16 décembre 1953 – 16 décembre 2021. La Première dame de la République de Côte d’Ivoire, Dominique Ouattara, souffle, ce jeudi, sa 68è bougie.
Raymonde Goudou Coffie, Ministre-Gouverneur du District Autonome des Lacs, le personnel du Cabinet de la Première dame, de l’AICI Abidjan et de l’Hôpital Mère-Enfant de Bingerville ont célébré cet évènement dans la sobriété et la bonne humeur. Au nom de l’ensemble du personnel du Cabinet de la Première Dame, de l’AICI et de l’Hôpital Mère-Enfant de Bingerville, Madame Sylvia Da Silva Anoma, Directrice Médicale et Scientifique de l’HME, a exprimé toute la joie et le bonheur qu’éprouve l’ensemble des collaborateurs de Madame Dominique Ouattara à travailler au quotidien aux côtés d’une personne aussi humaniste et généreuse.En outre, Madame Yao Patricia Sylvie, Directrice de Cabinet de la Première Dame, a souhaité un heureux anniversaire, ainsi que des vœux de santé et de longévité à l’épouse du chef de l’Etat.
Un anniversaire de naissance à la saveur particulière d’autant qu’une œuvre cinématographique de 52 minutes dévolue aux actions sociales de l’épouse du chef de l’Etat, réalisée à l’initiative du Président de la fondation des Artistes de Côte d’Ivoire, Aimond William, sera projetée en avant-première.
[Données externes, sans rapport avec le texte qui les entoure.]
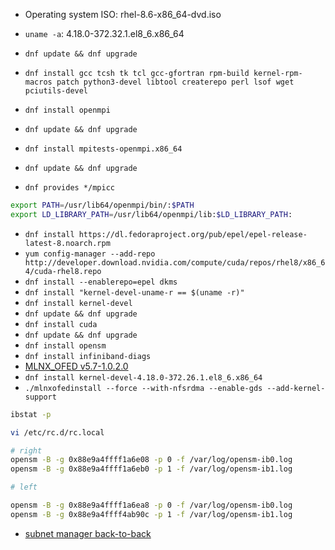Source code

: - Operating system ISO: rhel-8.6-x86_64-dvd.iso
- `uname -a`: 4.18.0-372.32.1.el8_6.x86_64

- `dnf update && dnf upgrade`
- `dnf install gcc tcsh tk tcl gcc-gfortran rpm-build kernel-rpm-macros patch python3-devel libtool createrepo perl lsof wget pciutils-devel`
- `dnf install openmpi`
- `dnf update && dnf upgrade`
- `dnf install mpitests-openmpi.x86_64`
- `dnf update && dnf upgrade`
- `dnf provides */mpicc`

```bash
export PATH=/usr/lib64/openmpi/bin/:$PATH
export LD_LIBRARY_PATH=/usr/lib64/openmpi/lib:$LD_LIBRARY_PATH:
```

- `dnf install https://dl.fedoraproject.org/pub/epel/epel-release-latest-8.noarch.rpm`
- `yum config-manager --add-repo http://developer.download.nvidia.com/compute/cuda/repos/rhel8/x86_64/cuda-rhel8.repo`
- `dnf install --enablerepo=epel dkms`
- `dnf install "kernel-devel-uname-r == $(uname -r)"`
- `dnf install kernel-devel`
- `dnf update && dnf upgrade`
- `dnf install cuda`
- `dnf update && dnf upgrade`
- `dnf install opensm`
- `dnf install infiniband-diags`
- [MLNX_OFED v5.7-1.0.2.0](https://network.nvidia.com/products/infiniband-drivers/linux/mlnx_ofed/)
- `dnf install kernel-devel-4.18.0-372.26.1.el8_6.x86_64`
- `./mlnxofedinstall --force --with-nfsrdma --enable-gds --add-kernel-support`

```bash
ibstat -p

vi /etc/rc.d/rc.local

# right
opensm -B -g 0x88e9a4ffff1a6e08 -p 0 -f /var/log/opensm-ib0.log
opensm -B -g 0x88e9a4ffff1a6eb0 -p 1 -f /var/log/opensm-ib1.log

# left

opensm -B -g 0x88e9a4ffff1a6ea8 -p 0 -f /var/log/opensm-ib0.log
opensm -B -g 0x88e9a4ffff4ab90c -p 1 -f /var/log/opensm-ib1.log
```

- [subnet manager back-to-back](https://docs.netapp.com/us-en/e-series/config-linux/nvme-ib-configure-subnet-manager-task.html)
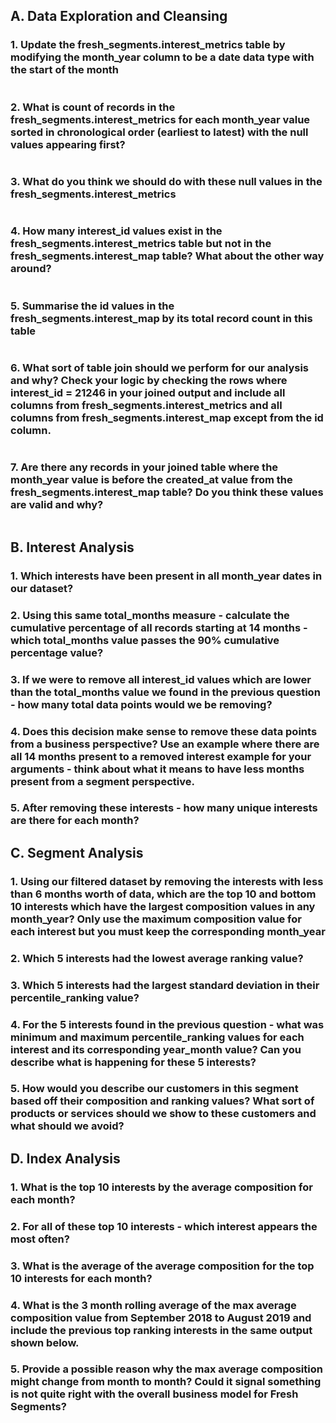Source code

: ## A. Data Exploration and Cleansing

### 1. Update the fresh_segments.interest_metrics table by modifying the month_year column to be a date data type with the start of the month
```sql
```
### 2. What is count of records in the fresh_segments.interest_metrics for each month_year value sorted in chronological order (earliest to latest) with the null values appearing first?
```sql
```
### 3. What do you think we should do with these null values in the fresh_segments.interest_metrics
```sql
```
### 4. How many interest_id values exist in the fresh_segments.interest_metrics table but not in the fresh_segments.interest_map table? What about the other way around?
```sql
```
### 5. Summarise the id values in the fresh_segments.interest_map by its total record count in this table
```sql
```
### 6. What sort of table join should we perform for our analysis and why? Check your logic by checking the rows where interest_id = 21246 in your joined output and include all columns from fresh_segments.interest_metrics and all columns from fresh_segments.interest_map except from the id column.
```sql
```
### 7. Are there any records in your joined table where the month_year value is before the created_at value from the fresh_segments.interest_map table? Do you think these values are valid and why?
```sql
```

## B. Interest Analysis

### 1. Which interests have been present in all month_year dates in our dataset?

### 2. Using this same total_months measure - calculate the cumulative percentage of all records starting at 14 months - which total_months value passes the 90% cumulative percentage value?

### 3. If we were to remove all interest_id values which are lower than the total_months value we found in the previous question - how many total data points would we be removing?

### 4. Does this decision make sense to remove these data points from a business perspective? Use an example where there are all 14 months present to a removed interest example for your arguments - think about what it means to have less months present from a segment perspective.

### 5. After removing these interests - how many unique interests are there for each month?

## C. Segment Analysis

### 1. Using our filtered dataset by removing the interests with less than 6 months worth of data, which are the top 10 and bottom 10 interests which have the largest composition values in any month_year? Only use the maximum composition value for each interest but you must keep the corresponding month_year

### 2. Which 5 interests had the lowest average ranking value?

### 3. Which 5 interests had the largest standard deviation in their percentile_ranking value?

### 4. For the 5 interests found in the previous question - what was minimum and maximum percentile_ranking values for each interest and its corresponding year_month value? Can you describe what is happening for these 5 interests?

### 5. How would you describe our customers in this segment based off their composition and ranking values? What sort of products or services should we show to these customers and what should we avoid?

## D. Index Analysis

### 1. What is the top 10 interests by the average composition for each month?

### 2. For all of these top 10 interests - which interest appears the most often?

### 3. What is the average of the average composition for the top 10 interests for each month?

### 4. What is the 3 month rolling average of the max average composition value from September 2018 to August 2019 and include the previous top ranking interests in the same output shown below.

### 5. Provide a possible reason why the max average composition might change from month to month? Could it signal something is not quite right with the overall business model for Fresh Segments?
Un documentaire qui tentera de graver dans le marbre 23 années officielles d’engagement social au service des couches sociales défavorisées. Bon samaritain dans l’âme, Dominique Ouattara formalisera sa libéralité, en 1998, avec la mise sur les fonts baptismaux de la Fondation Children of Africa. Implantée dans 11 pays, cet organisme humanitaire, qui a en ligne de mire d’apporter du baume au cœur des couches vulnérables dans les domaines de l’éducation, du social et de la santé est le fer de lance de son engagement. Partie visible de l’iceberg : l’inauguration le 16 mars 2018 de l’hôpital Mère-Enfant de Bingerville. «La construction d’un hôpital entièrement dédié à la mère et à l’enfant, en vue de contribuer à réduire la mortalité maternelle et infantile, est l’œuvre la plus importante portée par sa Fondation», commente son service de communication. Hyperactive sur le front humanitaire, la Première dame ivoirienne préside par ailleurs le CNS (Comité National de Surveillance des actions de lutte contre la traite, l’exploitation et les pires formes de travail des enfants en Côte d’Ivoire). Par le truchement de cette structure, Dominique Ouattara empoigne son bâton de pèlerin avec des actions sur le terrain en vue de juguler le travail des enfants, véritable talon d’Achille à la vision gouvernementale de l’école obligatoire et au respect des droits des enfants.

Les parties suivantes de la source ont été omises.